TASK TO CARRY OUT =>
Each entry below is to be given again word for word, with no pictures.

Data extracted from a collection =>
[Start of section]
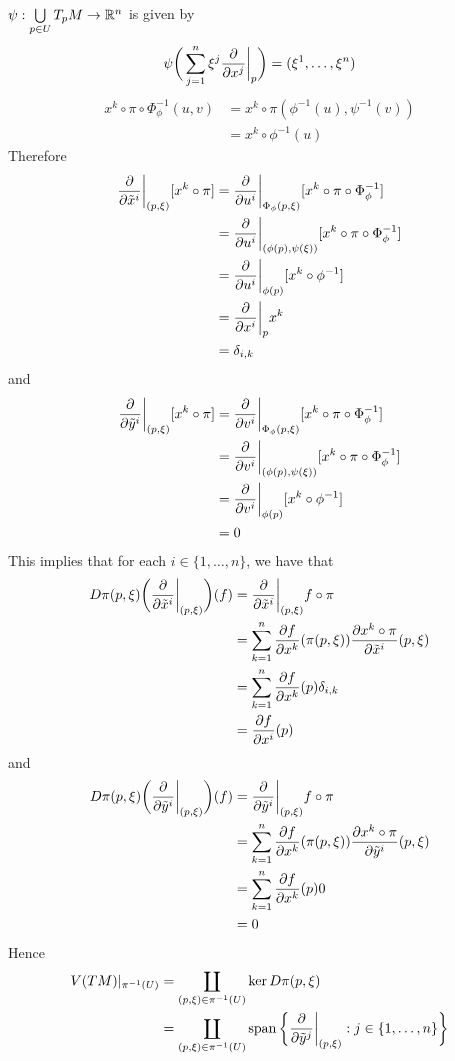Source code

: \documentclass{book}
\begin{document}
\begin{ex}
	$\psi: \bigcup\limits_{p \in U} T_pM \rightarrow \R^n$ is given by 
	$$\psi \bigg (\sum_{j=1}^n \xi^j \frac{\p}{\p x^j} \bigg|_p \bigg) = (\xi^1, \ldots, \xi^n)$$
	\begin{align*}
		x^k \circ \pi \circ \Phi_{\phi}^{-1}(u,v)
		& =  x^k \circ \pi (\phi^{-1}(u), \psi^{-1}(v)) \\
		& = x^k \circ \phi^{-1}(u) 
	\end{align*}	
	Therefore
	\begin{align*}
		\frac{\p }{\p \tilde{x}^i} \bigg|_{(p,\xi)} [x^k \circ \pi  ]
		& = \frac{\p }{\p u^i} \bigg|_{\Phi_{\phi}(p,\xi)}[ x^k \circ \pi \circ \Phi_{\phi}^{-1} ]\\
		& = \frac{\p }{\p u^i} \bigg|_{(\phi(p), \psi(\xi))} [x^k \circ \pi \circ \Phi_{\phi}^{-1}] \\
		& = \frac{\p }{\p u^i} \bigg|_{\phi(p)}  [x^k \circ \phi^{-1}] \\
		& =  \frac{\p }{\p x^i} \bigg|_{p} x^k \\
		& = \del_{i,k}
	\end{align*}
	and 
	\begin{align*}
		\frac{\p }{\p \tilde{y}^i} \bigg|_{(p,\xi)} [x^k \circ \pi  ]
		& = \frac{\p }{\p v^i} \bigg|_{\Phi_{\phi}(p,\xi)}[ x^k \circ \pi \circ \Phi_{\phi}^{-1} ]\\
		& = \frac{\p }{\p v^i} \bigg|_{(\phi(p), \psi(\xi))} [x^k \circ \pi \circ \Phi_{\phi}^{-1}] \\
		& = \frac{\p }{\p v^i} \bigg|_{\phi(p)}  [x^k \circ \phi^{-1}] \\
		& = 0
	\end{align*}
	This implies that for each $i \in \{1, \ldots, n\}$, we have that 
	\begin{align*}
		D \pi (p, \xi) \bigg( \frac{\p}{\p \tilde{x}^i } \bigg|_{(p, \xi)} \bigg) (f)
		& = \frac{\p}{\p \tilde{x}^i} \bigg|_{(p, \xi)} f \circ \pi \\
		& = \sum_{k=1}^n \frac{\p f }{\p x^k}(\pi (p,\xi)) \frac{\p x^k \circ \pi }{\p \tilde{x}^i}(p,\xi) \\
		& = \sum_{k=1}^n \frac{\p f }{\p x^k}(p) \del_{i,k} \\
		& = \frac{\p f }{\p x^i}(p) 
	\end{align*}
	and 
	\begin{align*}
		D \pi (p, \xi) \bigg( \frac{\p}{\p \tilde{y}^i } \bigg|_{(p, \xi)} \bigg) (f)
		& = \frac{\p}{\p \tilde{y}^i} \bigg|_{(p, \xi)} f \circ \pi \\
		& = \sum_{k=1}^n \frac{\p f }{\p x^k}(\pi (p,\xi)) \frac{\p x^k \circ \pi }{\p \tilde{y}^i}(p,\xi) \\
		& = \sum_{k=1}^n \frac{\p f }{\p x^k}(p) 0 \\
		& = 0
	\end{align*}
	Hence 
	\begin{align*}
		V(TM)|_{\pi^{-1}(U)}
		& = \coprod_{(p, \xi) \in \pi^{-1}(U)} \ker D \pi(p, \xi) \\
		& = \coprod_{(p, \xi) \in \pi^{-1}(U)} \spn \bigg \{ \frac{\p}{\p \tilde{y}^j} \bigg|_{(p, \xi)}: j \in \{1, \ldots, n\} \bigg \} 
	\end{align*}
\end{ex}
\end{document}
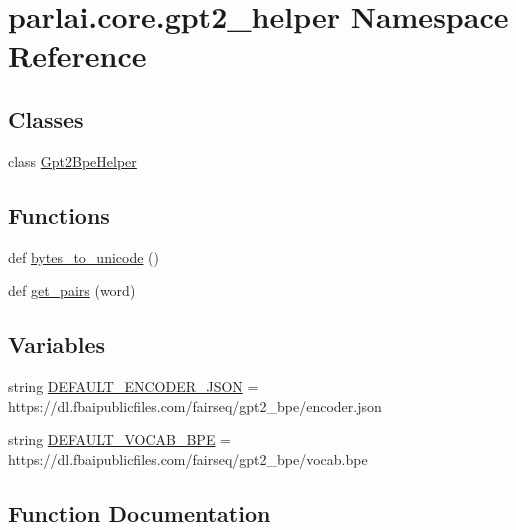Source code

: \hypertarget{namespaceparlai_1_1core_1_1gpt2__helper}{}\section{parlai.\+core.\+gpt2\+\_\+helper Namespace Reference}
\label{namespaceparlai_1_1core_1_1gpt2__helper}
\subsection*{Classes}
\begin{DoxyCompactItemize}
\item 
class \hyperlink{classparlai_1_1core_1_1gpt2__helper_1_1Gpt2BpeHelper}{Gpt2\+Bpe\+Helper}
\end{DoxyCompactItemize}
\subsection*{Functions}
\begin{DoxyCompactItemize}
\item 
def \hyperlink{namespaceparlai_1_1core_1_1gpt2__helper_ae992d8ce81708900b1b1bb81bc7a816d}{bytes\+\_\+to\+\_\+unicode} ()
\item 
def \hyperlink{namespaceparlai_1_1core_1_1gpt2__helper_ac5bffa2aece99e43444185ba85dff425}{get\+\_\+pairs} (word)
\end{DoxyCompactItemize}
\subsection*{Variables}
\begin{DoxyCompactItemize}
\item 
string \hyperlink{namespaceparlai_1_1core_1_1gpt2__helper_aeb53e5722eee3791e6921df0a571263c}{D\+E\+F\+A\+U\+L\+T\+\_\+\+E\+N\+C\+O\+D\+E\+R\+\_\+\+J\+S\+ON} = \textquotesingle{}https\+://dl.\+fbaipublicfiles.\+com/fairseq/gpt2\+\_\+bpe/encoder.\+json\textquotesingle{}
\item 
string \hyperlink{namespaceparlai_1_1core_1_1gpt2__helper_a45a1fe95a0d4df46ca148fef2a20ebd1}{D\+E\+F\+A\+U\+L\+T\+\_\+\+V\+O\+C\+A\+B\+\_\+\+B\+PE} = \textquotesingle{}https\+://dl.\+fbaipublicfiles.\+com/fairseq/gpt2\+\_\+bpe/vocab.\+bpe\textquotesingle{}
\end{DoxyCompactItemize}


\subsection{Function Documentation}
\mbox{\label{namespaceparlai_1_1core_1_1gpt2__helper_ae992d8ce81708900b1b1bb81bc7a816d}}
[End of section]
YOUR SOLUTION =>
Source code

: \documentclass{book}
\begin{document}
\begin{ex}
	$\psi: \bigcup\limits_{p \in U} T_pM \rightarrow \R^n$ is given by 
	$$\psi \bigg (\sum_{j=1}^n \xi^j \frac{\p}{\p x^j} \bigg|_p \bigg) = (\xi^1, \ldots, \xi^n)$$
	\begin{align*}
		x^k \circ \pi \circ \Phi_{\phi}^{-1}(u,v)
		& =  x^k \circ \pi (\phi^{-1}(u), \psi^{-1}(v)) \\
		& = x^k \circ \phi^{-1}(u) 
	\end{align*}	
	Therefore
	\begin{align*}
		\frac{\p }{\p \tilde{x}^i} \bigg|_{(p,\xi)} [x^k \circ \pi  ]
		& = \frac{\p }{\p u^i} \bigg|_{\Phi_{\phi}(p,\xi)}[ x^k \circ \pi \circ \Phi_{\phi}^{-1} ]\\
		& = \frac{\p }{\p u^i} \bigg|_{(\phi(p), \psi(\xi))} [x^k \circ \pi \circ \Phi_{\phi}^{-1}] \\
		& = \frac{\p }{\p u^i} \bigg|_{\phi(p)}  [x^k \circ \phi^{-1}] \\
		& =  \frac{\p }{\p x^i} \bigg|_{p} x^k \\
		& = \del_{i,k}
	\end{align*}
	and 
	\begin{align*}
		\frac{\p }{\p \tilde{y}^i} \bigg|_{(p,\xi)} [x^k \circ \pi  ]
		& = \frac{\p }{\p v^i} \bigg|_{\Phi_{\phi}(p,\xi)}[ x^k \circ \pi \circ \Phi_{\phi}^{-1} ]\\
		& = \frac{\p }{\p v^i} \bigg|_{(\phi(p), \psi(\xi))} [x^k \circ \pi \circ \Phi_{\phi}^{-1}] \\
		& = \frac{\p }{\p v^i} \bigg|_{\phi(p)}  [x^k \circ \phi^{-1}] \\
		& = 0
	\end{align*}
	This implies that for each $i \in \{1, \ldots, n\}$, we have that 
	\begin{align*}
		D \pi (p, \xi) \bigg( \frac{\p}{\p \tilde{x}^i } \bigg|_{(p, \xi)} \bigg) (f)
		& = \frac{\p}{\p \tilde{x}^i} \bigg|_{(p, \xi)} f \circ \pi \\
		& = \sum_{k=1}^n \frac{\p f }{\p x^k}(\pi (p,\xi)) \frac{\p x^k \circ \pi }{\p \tilde{x}^i}(p,\xi) \\
		& = \sum_{k=1}^n \frac{\p f }{\p x^k}(p) \del_{i,k} \\
		& = \frac{\p f }{\p x^i}(p) 
	\end{align*}
	and 
	\begin{align*}
		D \pi (p, \xi) \bigg( \frac{\p}{\p \tilde{y}^i } \bigg|_{(p, \xi)} \bigg) (f)
		& = \frac{\p}{\p \tilde{y}^i} \bigg|_{(p, \xi)} f \circ \pi \\
		& = \sum_{k=1}^n \frac{\p f }{\p x^k}(\pi (p,\xi)) \frac{\p x^k \circ \pi }{\p \tilde{y}^i}(p,\xi) \\
		& = \sum_{k=1}^n \frac{\p f }{\p x^k}(p) 0 \\
		& = 0
	\end{align*}
	Hence 
	\begin{align*}
		V(TM)|_{\pi^{-1}(U)}
		& = \coprod_{(p, \xi) \in \pi^{-1}(U)} \ker D \pi(p, \xi) \\
		& = \coprod_{(p, \xi) \in \pi^{-1}(U)} \spn \bigg \{ \frac{\p}{\p \tilde{y}^j} \bigg|_{(p, \xi)}: j \in \{1, \ldots, n\} \bigg \} 
	\end{align*}
\end{ex}
\end{document}
Source code

: \hypertarget{namespaceparlai_1_1core_1_1gpt2__helper}{}\section{parlai.\+core.\+gpt2\+\_\+helper Namespace Reference}
\label{namespaceparlai_1_1core_1_1gpt2__helper}
\subsection*{Classes}
\begin{DoxyCompactItemize}
\item 
class \hyperlink{classparlai_1_1core_1_1gpt2__helper_1_1Gpt2BpeHelper}{Gpt2\+Bpe\+Helper}
\end{DoxyCompactItemize}
\subsection*{Functions}
\begin{DoxyCompactItemize}
\item 
def \hyperlink{namespaceparlai_1_1core_1_1gpt2__helper_ae992d8ce81708900b1b1bb81bc7a816d}{bytes\+\_\+to\+\_\+unicode} ()
\item 
def \hyperlink{namespaceparlai_1_1core_1_1gpt2__helper_ac5bffa2aece99e43444185ba85dff425}{get\+\_\+pairs} (word)
\end{DoxyCompactItemize}
\subsection*{Variables}
\begin{DoxyCompactItemize}
\item 
string \hyperlink{namespaceparlai_1_1core_1_1gpt2__helper_aeb53e5722eee3791e6921df0a571263c}{D\+E\+F\+A\+U\+L\+T\+\_\+\+E\+N\+C\+O\+D\+E\+R\+\_\+\+J\+S\+ON} = \textquotesingle{}https\+://dl.\+fbaipublicfiles.\+com/fairseq/gpt2\+\_\+bpe/encoder.\+json\textquotesingle{}
\item 
string \hyperlink{namespaceparlai_1_1core_1_1gpt2__helper_a45a1fe95a0d4df46ca148fef2a20ebd1}{D\+E\+F\+A\+U\+L\+T\+\_\+\+V\+O\+C\+A\+B\+\_\+\+B\+PE} = \textquotesingle{}https\+://dl.\+fbaipublicfiles.\+com/fairseq/gpt2\+\_\+bpe/vocab.\+bpe\textquotesingle{}
\end{DoxyCompactItemize}


\subsection{Function Documentation}
\mbox{\label{namespaceparlai_1_1core_1_1gpt2__helper_ae992d8ce81708900b1b1bb81bc7a816d}}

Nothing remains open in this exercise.